I agree this is a awesome setup! Great job on the cabinet!


----------



## GMYukonon24s (May 3, 2009)

Wow that's nice!


----------



## Assassynation (Dec 23, 2011)

Good work, you and your dad!


----------



## binbin9 (Jan 31, 2012)

Dude that's looking super clean


----------



## Geniusdudekiran (Dec 6, 2010)

Ohhhh boyyyy. This is gonna be sick!


----------



## MsNemoShrimp (Apr 25, 2011)

Dany08fa said:


> i dont thing the rack will move once the tanks are filled. the rack is pretty heavy and is already very stable as it is.
> 
> i also like how the lights are hidden, but they might come down and sit on top of the tanks if the lights dont end up being bright enough. i'm planning on building up the substrate a good 3"-4" so that should help.
> 
> the shelf was made by my dad and me. turned out a lot better then i thought, but looks better in the pics. it is paint not laminate.


Such a nice father and son built rack. It looks so professional. Perhaps you should start a thread to guide others who are interested in how you got all this built together. Definitely a journal worthy experience


----------



## Kai808 (Jul 19, 2011)

Wow! Great job! Don't you just hate waiting for a tank to cycle.


----------



## daphilster08 (Oct 21, 2009)

Dang cant wait to see this! Take TONS of pics!


----------



## jnaz (Apr 12, 2009)

Looks clean. Great job!


----------



## Kinection (Dec 1, 2012)

Can't wait to see the tanks filled with shrimp!


----------



## Dany08fa (Jul 3, 2012)

Thanks for all the compliments! :smile: well i ordered another 9L bag of aquasoil... 1 bag was only enough to make a depth of 3" on one tank and only an 1" on the other. im really diggin the brownish/redish africana soil!



jnaz said:


> Looks clean. Great job!


your ada room/rack was my inspiration to do mine. as you can see i incorporated a lot of my design from yours so thanks!


----------



## sbarbee54 (Jan 12, 2012)

Looks good keep it up


----------



## h4n (Jan 4, 2006)

Very nice!!

I like the hidden lights also.
So hopefully you don't need to move them down.

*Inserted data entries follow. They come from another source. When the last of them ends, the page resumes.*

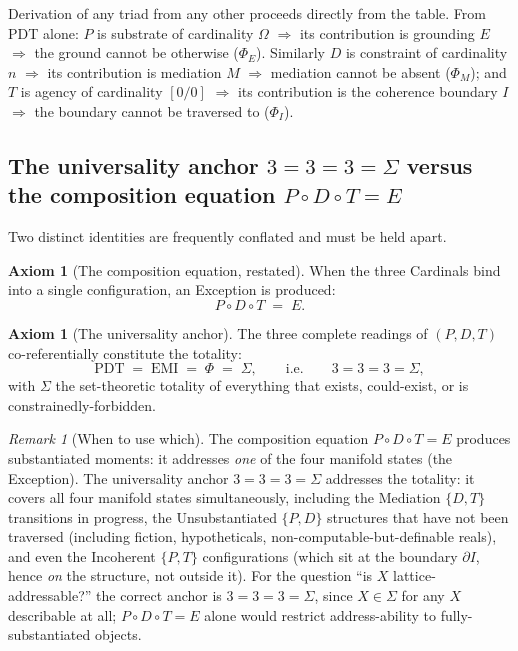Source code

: \documentclass[11pt,a4paper]{article}
\theoremstyle{definition}
\newtheorem{axiom}[theorem]{Axiom}
\theoremstyle{remark}
\newtheorem{remark}[theorem]{Remark}
\begin{document}
Derivation of any triad from any other proceeds directly from the table. From PDT alone: $P$ is substrate of cardinality $\Omega$ $\Rightarrow$ its contribution is grounding $E$ $\Rightarrow$ the ground cannot be otherwise ($\Phi_{E}$). Similarly $D$ is constraint of cardinality $n$ $\Rightarrow$ its contribution is mediation $M$ $\Rightarrow$ mediation cannot be absent ($\Phi_{M}$); and $T$ is agency of cardinality $[0/0]$ $\Rightarrow$ its contribution is the coherence boundary $I$ $\Rightarrow$ the boundary cannot be traversed to ($\Phi_{I}$).

\subsection{The universality anchor $3=3=3=\Sigma$ versus the composition equation $P\circ D\circ T = E$}\label{subsec:anchor}

Two distinct identities are frequently conflated and must be held apart.

\begin{axiom}[The composition equation, restated]\label{ax:composition}
When the three Cardinals bind into a single configuration, an Exception is produced:
\[
P \circ D \circ T \;=\; E.
\]
\end{axiom}

\begin{axiom}[The universality anchor]\label{ax:anchor}
The three complete readings of $(P,D,T)$ co-referentially constitute the totality:
\[
\mathrm{PDT} \;=\; \mathrm{EMI} \;=\; \Phi \;=\; \Sigma, \qquad \text{i.e.} \qquad 3=3=3=\Sigma,
\]
with $\Sigma$ the set-theoretic totality of everything that exists, could-exist, or is constrainedly-forbidden.
\end{axiom}

\begin{remark}[When to use which]
The composition equation $P\circ D\circ T=E$ produces substantiated moments: it addresses \emph{one} of the four manifold states (the Exception). The universality anchor $3=3=3=\Sigma$ addresses the totality: it covers all four manifold states simultaneously, including the Mediation $\{D,T\}$ transitions in progress, the Unsubstantiated $\{P,D\}$ structures that have not been traversed (including fiction, hypotheticals, non-computable-but-definable reals), and even the Incoherent $\{P,T\}$ configurations (which sit at the boundary $\partial I$, hence \emph{on} the structure, not outside it). For the question ``is $X$ lattice-addressable?'' the correct anchor is $3=3=3=\Sigma$, since $X\in\Sigma$ for any $X$ describable at all; $P\circ D\circ T=E$ alone would restrict address-ability to fully-substantiated objects.
\end{remark}
\end{document}
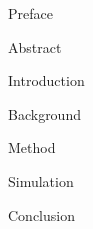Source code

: \documentclass{article}
\begin{document}
\frontmatter
{Preface}

{Abstract}
\newpage

\singlespacing
\tableofcontents
\doublespacing


\newpage
\listoffigures
\newpage
\printnoidxglossaries

\mainmatter

{Introduction}

{Background}

{Method}

{Simulation}

{Conclusion}




\newpage
\printbibliography[heading = bibintoc, title = References]    %


\end{document}
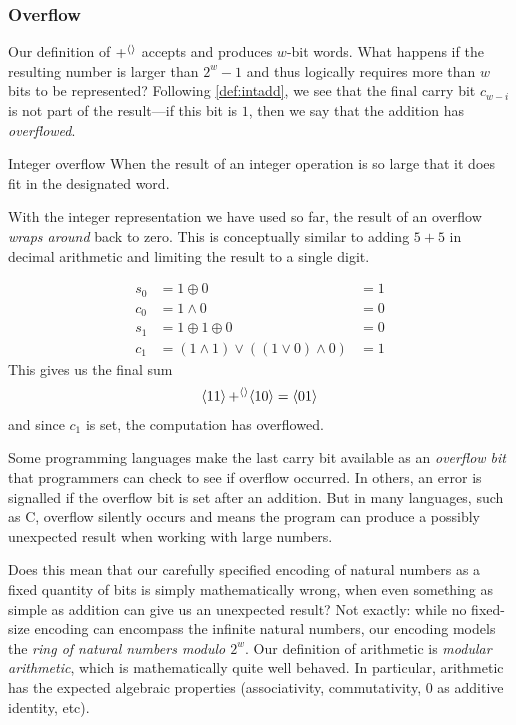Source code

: \subsubsection{Overflow}

Our definition of $\operatorname{+^{\langle\rangle}}$ accepts and produces $w$-bit words.  What
happens if the resulting number is larger than $2^{w}-1$ and thus
logically requires more than $w$ bits to be represented?  Following
\cref{def:intadd}, we see that the final carry bit $c_{w-i}$ is not
part of the result---if this bit is $1$, then we say that the addition
has \emph{overflowed}.

\begin{definition}{Integer overflow}
  When the result of an integer operation is so large that it does fit
  in the designated word.
\end{definition}

With the integer representation we have used so far, the result of an
overflow \emph{wraps around} back to zero.  This is conceptually
similar to adding $5+5$ in decimal arithmetic and limiting the result
to a single digit.

\begin{example}
  \begin{align}
    s_{0} &= 1 \oplus 0 &= 1 \\
    c_{0} &= 1 \land 0 &= 0 \\
    s_{1} &= 1 \oplus 1 \oplus 0 &= 0 \\
    c_{1} &= (1 \land 1) \lor ((1\lor 0) \land 0) &= 1
  \end{align}
  This gives us the final sum
  \begin{align}
    \langle 11 \rangle \operatorname{+^{\langle\rangle}} \langle 10 \rangle = \langle 01 \rangle
  \end{align}
  and since $c_{1}$ is set, the computation has overflowed.
\end{example}

Some programming languages make the last carry bit available as an
\emph{overflow bit} that programmers can check to see if overflow
occurred.  In others, an error is signalled if the overflow bit is set
after an addition.  But in many languages, such as C, overflow
silently occurs and means the program can produce a possibly
unexpected result when working with large numbers.

Does this mean that our carefully specified encoding of natural
numbers as a fixed quantity of bits is simply mathematically wrong,
when even something as simple as addition can give us an unexpected
result?  Not exactly: while no fixed-size encoding can encompass the
infinite natural numbers, our encoding models the \emph{ring
  of natural numbers modulo $2^{w}$}.  Our definition of arithmetic is
\emph{modular arithmetic}, which is mathematically quite well behaved.
In particular, arithmetic has the expected algebraic properties
(associativity, commutativity, $0$ as additive identity, etc).

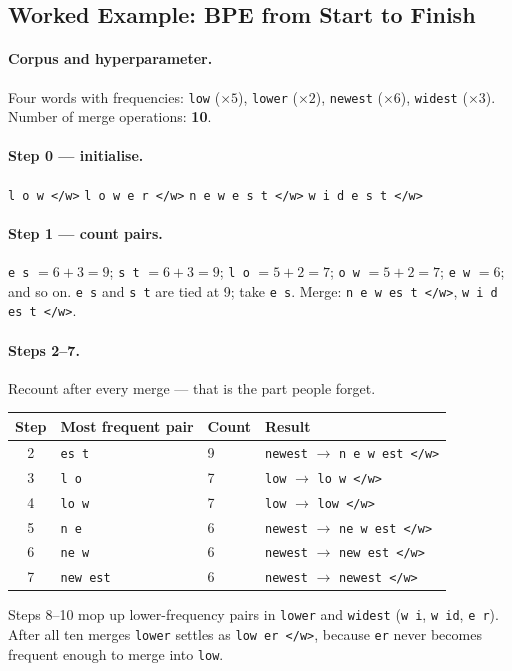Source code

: \documentclass[11pt,a4paper]{article}
\begin{document}
\subsection{Worked Example: BPE from Start to Finish}

\paragraph{Corpus and hyperparameter.} Four words with frequencies: \texttt{low} ($\times5$),
\texttt{lower} ($\times2$), \texttt{newest} ($\times6$), \texttt{widest} ($\times3$). Number
of merge operations: \textbf{10}.

\paragraph{Step 0 --- initialise.}
\texttt{l o w </w>} \quad \texttt{l o w e r </w>} \quad \texttt{n e w e s t </w>} \quad
\texttt{w i d e s t </w>}

\paragraph{Step 1 --- count pairs.} \texttt{e s} $= 6+3 = 9$; \texttt{s t} $= 6+3 = 9$;
\texttt{l o} $= 5+2 = 7$; \texttt{o w} $= 5+2 = 7$; \texttt{e w} $= 6$; and so on.
\texttt{e s} and \texttt{s t} are tied at 9; take \texttt{e s}. Merge:
\texttt{n e w es t </w>}, \texttt{w i d es t </w>}.

\paragraph{Steps 2--7.} Recount after every merge --- that is the part people forget.
\begin{center}
\begin{tabular}{clll}
\textbf{Step} & \textbf{Most frequent pair} & \textbf{Count} & \textbf{Result} \\
\hline
2 & \texttt{es t} & 9 & \texttt{newest} $\rightarrow$ \texttt{n e w est </w>} \\
3 & \texttt{l o} & 7 & \texttt{low} $\rightarrow$ \texttt{lo w </w>} \\
4 & \texttt{lo w} & 7 & \texttt{low} $\rightarrow$ \texttt{low </w>} \\
5 & \texttt{n e} & 6 & \texttt{newest} $\rightarrow$ \texttt{ne w est </w>} \\
6 & \texttt{ne w} & 6 & \texttt{newest} $\rightarrow$ \texttt{new est </w>} \\
7 & \texttt{new est} & 6 & \texttt{newest} $\rightarrow$ \texttt{newest </w>} \\
\end{tabular}
\end{center}
Steps 8--10 mop up lower-frequency pairs in \texttt{lower} and \texttt{widest}
(\texttt{w i}, \texttt{w id}, \texttt{e r}). After all ten merges \texttt{lower} settles as
\texttt{low er </w>}, because \texttt{er} never becomes frequent enough to merge into
\texttt{low}.
\end{document}
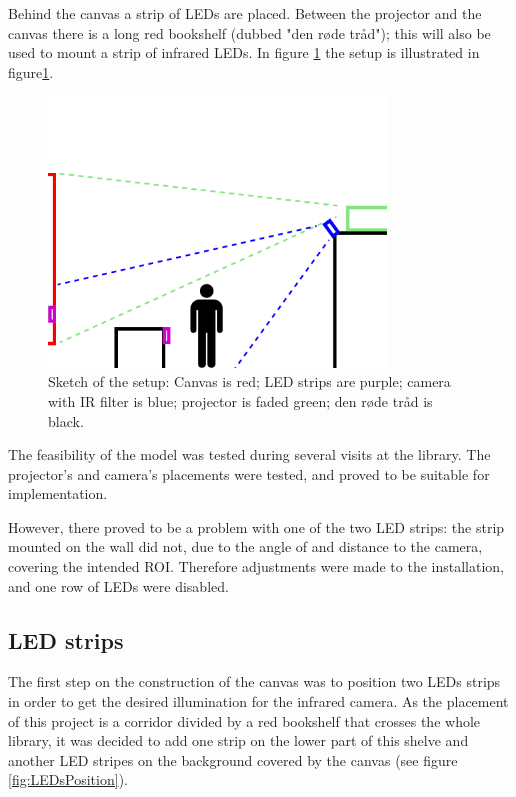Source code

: Behind the canvas a strip of LEDs are placed. Between the projector and the canvas there is a long red bookshelf (dubbed "den r{\o}de tr{\aa}d"); this will also be used to mount a strip of infrared LEDs. In figure \ref{fig:setup_model} the setup is illustrated in figure\ref{fig:setup_model}.

\begin{figure}[htbp] 
\centering 
\includegraphics[width=0.8\textwidth]{Pictures/Setup/sideview_camera_with_person_two_strips.png} 
\caption{Sketch of the setup: Canvas is red; LED strips are purple; camera with IR filter is blue; projector is faded green; den r{\o}de tr{\aa}d is black.} 
\label{fig:setup_model} 
\end{figure}

The feasibility of the model was tested during several visits at the library. The projector's and camera's placements were tested, and proved to be suitable for implementation.

However, there proved to be a problem with one of the two LED strips: the strip mounted on the wall did not, due to the angle of and distance to the camera, covering the intended ROI. Therefore adjustments were made to the installation, and one row of LEDs were disabled.

\subsection{LED strips}
The first step on the construction of the canvas was to position two LEDs strips in order to get the desired illumination for the infrared camera. As the placement of this project is a corridor divided by a red bookshelf that crosses the whole library, it was decided to add one strip on the lower part of this shelve and another LED stripes on the background covered by the canvas (see figure \ref{fig:LEDsPosition}).

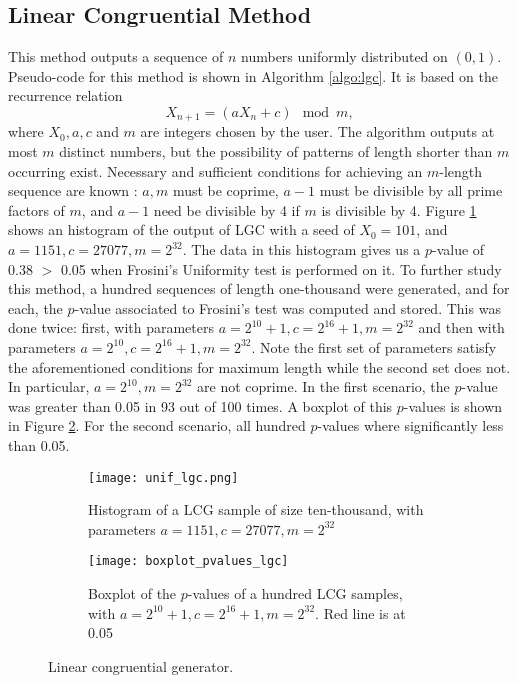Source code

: \documentclass[letterpaper, 10 pt, conference]{article}
\begin{document}
\subsection{Linear Congruential Method}
This method outputs a sequence of $n$ numbers uniformly distributed on $(0,1)$.  Pseudo-code for this method is shown in Algorithm \ref{algo:lgc}. It is based on the recurrence relation 
\begin{equation}
X_{n+1} = (a X_n + c) \mod m,
\end{equation}
 where $X_0, a, c$ and $m$ are integers chosen by the user. The algorithm outputs at most $m$ distinct numbers, but the possibility of patterns of length shorter than $m$ occurring exist. Necessary and sufficient conditions for achieving an $m$-length sequence are known \cite{Hull_Dobell_1962}: $a, m$ must be coprime, $a-1$ must be divisible by all prime factors of $m$, and $a-1$ need be divisible by 4 if $m$ is divisible by 4. Figure \ref{fig:unif__lgc} shows an histogram of the output of \textsc{LGC} with a seed of $X_0= 101$, and $a = 1151, c = 27077, m = 2^{32}$. The data in this histogram gives us a $p$-value of 0.38 $>$ 0.05 when Frosini's Uniformity test \cite{Blinov_Lemeshko_2014} is performed on it.
To further study this method, a hundred sequences of length one-thousand were generated, and for each, the $p$-value associated to Frosini's test was computed and stored. This was done twice: first, with parameters $a = 2^{10} + 1, c = 2^{16} + 1, m = 2^{32}$ and then with parameters $a = 2^{10}, c = 2^{16} + 1, m = 2^{32}$. Note the first set of parameters satisfy the aforementioned conditions for maximum length while the second set does not. In particular, $a = 2^{10}, m = 2^{32}$ are not coprime. In the first scenario, the $p$-value was greater than 0.05 in 93 out of 100 times. A boxplot of this $p$-values is shown in Figure \ref{fig:boxplot_pvalues_lgc}. For the second scenario, all hundred $p$-values where significantly less than 0.05. 


 \begin{figure}
	\centering
	\begin{subfigure}[b]{0.45\linewidth}
		\texttt{[image: unif\_lgc.png]}
		\caption{Histogram of a \textsc{LCG} sample of size ten-thousand, with parameters $a = 1151, c=27077, m=2^{32}$}
		\label{fig:unif__lgc}
	\end{subfigure}
	\hfill
	\begin{subfigure}[b]{0.45\linewidth}
		\texttt{[image: boxplot\_pvalues\_lgc]}
		\caption{Boxplot of the $p$-values of a hundred \textsc{LCG} samples, with $a = 2^{10} + 1, c = 2^{16} + 1, m = 2^{32}$. Red line is at 0.05}
		\label{fig:boxplot_pvalues_lgc}
	\end{subfigure}
	\caption{Linear congruential generator.} 
	\label{fig:lgc}
\end{figure}
\end{document}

-Sent from my Samsung Note, a "Phablet"


----------



## bendzuch (Jan 24, 2013)

good job man...


----------



## pirayaman (Mar 30, 2008)

looks great. i could really deal with more tanks if they looked like that before i even put water in them. 

you should go hard core with the scapes 3 different looks would be crazy awesome


----------



## MadDiscus (Aug 7, 2011)

Very nice set up and job well done. My little concern is moist and mold. Is back shelf enclose?


----------



## Betta Maniac (Dec 3, 2010)

Really clean and beautiful. It's going to be amazing when you get it filled with plants and shrimp.


----------



## Dany08fa (Jul 3, 2012)

soil is in. can't believe a 9L bag wasn't enough to fill 2 tanks.... oh well should have calculated.


----------



## Unikorn (Jun 14, 2012)

Wow, that looks really good! Can't wait to see it up and running.


----------



## plamski (Sep 25, 2009)

Nice start!!!!!!!!!!!! You have to cover them with glass. Otherwise bubbling will spray water over the cabinet and will damage wood.


----------



## greenman857 (Feb 25, 2012)

Yes indeed very nice, looking forward to seeing it develop. How are you going to scape each?


----------



## Dany08fa (Jul 3, 2012)

plamski said:


> Nice start!!!!!!!!!!!! You have to cover them with glass. Otherwise bubbling will spray water over the cabinet and will damage wood.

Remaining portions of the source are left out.